Ele hesitou, depois assentiu, segurando seu desenho com força.
Subi os degraus e bati à porta. Depois de um momento, ela rangeu ao se abrir, revelando uma mulher mais velha, de olhos atentos e cabelos prateados presos em um coque solto. Ela segurava uma xícara de chá, a expressão cautelosa.

"O que você quer?"
"Você é a Vivi?"
"Quem está perguntando?"
Respirei fundo. "Meu nome é Kayla. Meu filho, Joey, está no carro. Ele está procurando… seu irmão. Tommy."
Algo brilhou em seus olhos, mas ela balançou a cabeça. "Não há irmãos aqui."
A decepção me atingiu como uma onda. "Ah, me desculpe—"
"Vovó Vivi!" A voz de Joey ecoou quando ele correu até os degraus. "Eu trouxe um presente para o Tommy!" Ele ergueu seu desenho com um sorriso esperançoso.
A xícara de chá de Vivi tremeu em suas mãos. Seu rosto endureceu. "Vocês deveriam ir embora."
O rosto de Joey desabou.
"Por favor", disse suavemente. "Ele só quer ver o irmão."
"Vocês não deviam desenterrar o passado." E, com isso, ela fechou a porta.

Fiquei paralisada, a raiva e a tristeza se misturando dentro de mim. Queria bater à porta de novo, exigir respostas, mas não pude.
Joey olhou para a porta por um longo momento. Então, sem dizer nada, colocou seu desenho cuidadosamente no batente e caminhou de volta para o carro.
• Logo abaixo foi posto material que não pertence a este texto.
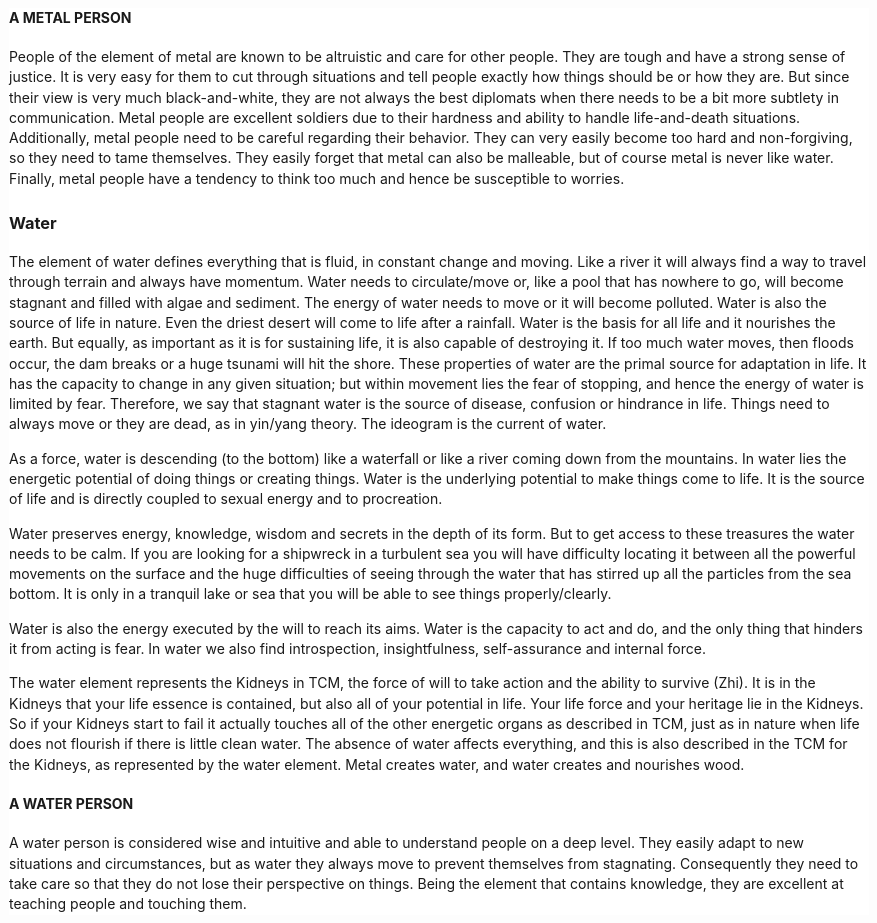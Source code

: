 #### A METAL PERSON

People of the element of metal are known to be altruistic and care for other people. They are tough and have a strong sense of justice. It is very easy for them to cut through situations and tell people exactly how things should be or how they are. But since their view is very much black-and-white, they are not always the best diplomats when there needs to be a bit more subtlety in communication. Metal people are excellent soldiers due to their hardness and ability to handle life-and-death situations. Additionally, metal people need to be careful regarding their behavior. They can very easily become too hard and non-forgiving, so they need to tame themselves. They easily forget that metal can also be malleable, but of course metal is never like water. Finally, metal people have a tendency to think too much and hence be susceptible to worries.

### Water

The element of water defines everything that is fluid, in constant change and moving. Like a river it will always find a way to travel through terrain and always have momentum. Water needs to circulate/move or, like a pool that has nowhere to go, will become stagnant and filled with algae and sediment. The energy of water needs to move or it will become polluted. Water is also the source of life in nature. Even the driest desert will come to life after a rainfall. Water is the basis for all life and it nourishes the earth. But equally, as important as it is for sustaining life, it is also capable of destroying it. If too much water moves, then floods occur, the dam breaks or a huge tsunami will hit the shore. These properties of water are the primal source for adaptation in life. It has the capacity to change in any given situation; but within movement lies the fear of stopping, and hence the energy of water is limited by fear. Therefore, we say that stagnant water is the source of disease, confusion or hindrance in life. Things need to always move or they are dead, as in yin/yang theory. The ideogram is the current of water.

As a force, water is descending (to the bottom) like a waterfall or like a river coming down from the mountains. In water lies the energetic potential of doing things or creating things. Water is the underlying potential to make things come to life. It is the source of life and is directly coupled to sexual energy and to procreation.

Water preserves energy, knowledge, wisdom and secrets in the depth of its form. But to get access to these treasures the water needs to be calm. If you are looking for a shipwreck in a turbulent sea you will have difficulty locating it between all the powerful movements on the surface and the huge difficulties of seeing through the water that has stirred up all the particles from the sea bottom. It is only in a tranquil lake or sea that you will be able to see things properly/clearly.

Water is also the energy executed by the will to reach its aims. Water is the capacity to act and do, and the only thing that hinders it from acting is fear. In water we also find introspection, insightfulness, self-assurance and internal force.

The water element represents the Kidneys in TCM, the force of will to take action and the ability to survive (Zhi). It is in the Kidneys that your life essence is contained, but also all of your potential in life. Your life force and your heritage lie in the Kidneys. So if your Kidneys start to fail it actually touches all of the other energetic organs as described in TCM, just as in nature when life does not flourish if there is little clean water. The absence of water affects everything, and this is also described in the TCM for the Kidneys, as represented by the water element. Metal creates water, and water creates and nourishes wood.

#### A WATER PERSON

A water person is considered wise and intuitive and able to understand people on a deep level. They easily adapt to new situations and circumstances, but as water they always move to prevent themselves from stagnating. Consequently they need to take care so that they do not lose their perspective on things. Being the element that contains knowledge, they are excellent at teaching people and touching them.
Liguei o motor, o coração pesado. "Sinto muito, querido."
Mas então—
"Joey! Joey!"
Um vulto apareceu no retrovisor.
A cabeça de Joey se ergueu. "Tommy?"
Pisei no freio no instante em que um garoto—idêntico a Joey—veio correndo em nossa direção.
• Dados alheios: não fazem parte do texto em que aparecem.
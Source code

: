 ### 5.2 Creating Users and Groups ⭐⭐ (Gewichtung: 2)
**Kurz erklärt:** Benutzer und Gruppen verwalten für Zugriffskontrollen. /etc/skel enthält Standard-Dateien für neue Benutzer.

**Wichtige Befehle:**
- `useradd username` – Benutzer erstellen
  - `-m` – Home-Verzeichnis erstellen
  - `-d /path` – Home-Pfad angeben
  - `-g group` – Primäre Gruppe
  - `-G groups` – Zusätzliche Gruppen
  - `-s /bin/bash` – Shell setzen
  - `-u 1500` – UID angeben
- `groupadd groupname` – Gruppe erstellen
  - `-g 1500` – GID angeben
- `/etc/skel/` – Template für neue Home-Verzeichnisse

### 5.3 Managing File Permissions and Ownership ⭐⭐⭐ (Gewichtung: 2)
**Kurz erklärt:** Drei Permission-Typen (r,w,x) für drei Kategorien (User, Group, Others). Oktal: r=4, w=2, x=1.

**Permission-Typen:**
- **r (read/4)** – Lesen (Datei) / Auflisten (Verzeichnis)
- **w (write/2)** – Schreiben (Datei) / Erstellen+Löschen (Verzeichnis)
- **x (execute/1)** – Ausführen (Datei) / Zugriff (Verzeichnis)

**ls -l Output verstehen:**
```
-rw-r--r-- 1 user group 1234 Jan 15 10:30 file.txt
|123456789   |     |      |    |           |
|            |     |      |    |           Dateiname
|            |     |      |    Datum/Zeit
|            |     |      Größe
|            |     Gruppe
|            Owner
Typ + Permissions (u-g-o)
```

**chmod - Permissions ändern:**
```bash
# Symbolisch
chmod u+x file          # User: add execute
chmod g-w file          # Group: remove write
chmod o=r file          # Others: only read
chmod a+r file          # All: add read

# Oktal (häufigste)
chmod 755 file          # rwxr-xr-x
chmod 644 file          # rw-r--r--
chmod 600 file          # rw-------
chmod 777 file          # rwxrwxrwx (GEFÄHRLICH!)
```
Antes que eu pudesse impedi-lo, Joey abriu a porta e disparou.
Eles colidiram em um abraço tão forte que parecia que nunca mais se soltariam.
Atrás deles, Vivi estava parada na porta, uma mão pressionada contra o peito, os olhos brilhando. Então, lentamente, ela ergueu a mão e fez um leve aceno de cabeça.
Um convite.
Ainda não íamos embora.

Mais tarde, Vivi se sentou à mesa da cozinha, mexendo seu chá enquanto os meninos cochichavam entre si, como se nunca tivessem sido separados. Finalmente, ela falou.
"Quando os meninos tinham um ano, os pais deles morreram em um acidente de carro."
Fiquei tensa. Eu não sabia disso.
Vivi suspirou. "Eu não era jovem. Eu não era forte. Não tinha dinheiro. Precisei tomar uma decisão." Ela ergueu o olhar para mim, a dor estampada em seu rosto. "Então, fiquei com o que parecia com meu filho. E deixei o outro ir."
Minha respiração falhou.
"A festa de aniversário… era uma despedida. Achei que fosse o certo. Mas eu estava errada."
O silêncio preencheu o cômodo. Então, Joey estendeu a mão sobre a mesa, colocando sua pequena mão sobre a de Vivi.
"Está tudo bem, vovó Vivi. Eu encontrei minha mãe."
Os lábios de Vivi tremeram. Então, com um suspiro trêmulo, ela apertou sua mão.
A partir daquele momento, tomamos uma decisão. Os meninos nunca mais seriam separados.
Joey e Tommy vieram morar comigo. E todo fim de semana, voltávamos ao farol—para a pequena casa no penhasco, onde a vovó Vivi sempre estaria esperando.
Porque família não é sobre escolhas perfeitas.
É sobre encontrar o caminho de volta uns para os outros.